Discipleship is deliberate. It’s intentional, it takes risks, it wants to know and be known, to pray and be prayed for, to encourage and be encouraged, to celebrate and mourn with others. It wants to take someone’s hand and run with them to the Father, to be led again to the cross. Maybe some of you need to begin first by putting that into practice in your marriage.

Discipleship and evangelism - But what about evangelism. How do I share the gospel with someone? Here’s the problem. We think about discipleship and evangelism as two totally separate things. But really they are two sides of the same coin. Discipleship is evangelizing Christians, and evangelism is discipling non-Christians. One explains and applies the gospel of Jesus to a life yet to realise his life changing power, the other explains and applies the gospel of Jesus to a life which is Spirit filled so that power produces change.

Evangelism isn’t hit and run. Think about Jesus calling Levi, it’s not a hit and run, Jesus seeks and then eats with him then invites him to follow him for 3 years seeing what he does. Think about Zacchaeus, the woman at the well, the demoniac. Jesus listens to them, learns about them, and in the context of their needs he shows them who he is and calls them to follow him, before teaching them more.

Paul evangelises by sharing his life with people as well as the gospel – lip and hip. Paul disciples by sharing his life with people as well as the gospel. Will we?

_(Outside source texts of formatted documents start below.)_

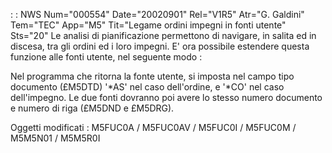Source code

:  :  : NWS Num="000554" Date="20020901" Rel="V1R5" Atr="G. Galdini" Tem="TEC" App="M5" Tit="Legame ordini impegni in fonti utente" Sts="20"
Le analisi di pianificazione permettono di navigare, in salita ed in discesa, tra gli ordini ed i loro impegni. E' ora possibile estendere questa funzione alle fonti utente, nel seguente modo : 

Nel programma che ritorna la fonte utente, si imposta nel campo tipo documento (£M5DTD) '\*AS' nel caso dell'ordine, e '\*CO' nel caso dell'impegno. Le due fonti  dovranno poi avere lo stesso numero
documento e numero di riga (£M5DND e £M5DRG).


Oggetti modificati : 
M5FUC0A / M5FUC0AV / M5FUC0I / M5FUC0M / M5M5N01 / M5M5R0I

Let me end by giving you a few really practical helps:

1. Discipling happens best when the Bible is open – God knows, he speaks powerfully, and it takes the onus off my ability to discern someone’s needs. Why not read the Bible at the start of a meal as a family, or when friends come over? Or asking each other what you’ve been reading this week when you meet up for coffee? Or get to church 10 minutes earlier to do just that. Keep at it, it won’t feel natural the first few times – like any skill it takes time.

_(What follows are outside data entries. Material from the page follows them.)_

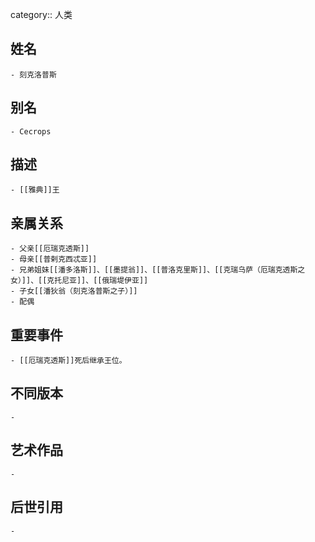 category:: 人类
## 姓名
	- 刻克洛普斯
## 别名
	- Cecrops
## 描述
	- [[雅典]]王
## 亲属关系
	- 父亲[[厄瑞克透斯]]
	- 母亲[[普剌克西忒亚]]
	- 兄弟姐妹[[潘多洛斯]]、[[墨提翁]]、[[普洛克里斯]]、[[克瑞乌萨（厄瑞克透斯之女）]]、[[克托尼亚]]、[[俄瑞堤伊亚]]
	- 子女[[潘狄翁（刻克洛普斯之子）]]
	- 配偶
## 重要事件
	- [[厄瑞克透斯]]死后继承王位。
## 不同版本
	-
## 艺术作品
	-
## 后世引用
	-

2. Sharing isn’t caring - Praying and acting is caring. Don’t be a talking shop get real. Read James and put the gospel into practise. That’s one of the biggest criticisms people from outside the church have of the church, it’s all talk.

3. Learn and apply the one anothers – it’s a God given how to of discipling and is always practical.

4. The church is not Las Vegas - What’s the phrase? What happens in Vegas stays in Vegas. What happens in the church shouldn’t stay in the church. It’s not a secret club it is a family entrusted with the gospel. It is something we should talk about. One of the young men in our church got a shock recently. He arrived at church one morning to see one of his colleagues had unexpectedly driven all the way from Hull to come to Grace because he couldn’t stop talking about his church, and she wanted to see if what he said was true. That shouldn’t be unusual.

A friend of ours came to faith in part because the church provided her and her family with meals for two weeks when they adopted their second child. She couldn’t get over how these people who didn’t know her loved her and she was so intrigued she came to church heard the gospel and trusted Jesus. The churches love should spill out and over into the community.

5. Disciple people in the gospel not middle class values with a gospel veneer - You know those tables you buy, that look like wood, but really there’s just a thin covering of wood like material over MDF. Well sometimes our gospel is like that and we mustn’t disciple people in that. It’s seen in the expectation that working class people will naturally become more middle class when they trust Jesus – just stop and think about that for a minute. Are middle class values really gospel values? No. We need to think really hard about a gospel attitude to money. To family. To education and our children. To literacy. To justice. To possessions. To technology. To conscience. To work. We mustn’t be confused about them because if we are we will disciple others in a tepid fusion of the gospel-lite and class values.  When only the true gospel can bring lasting change.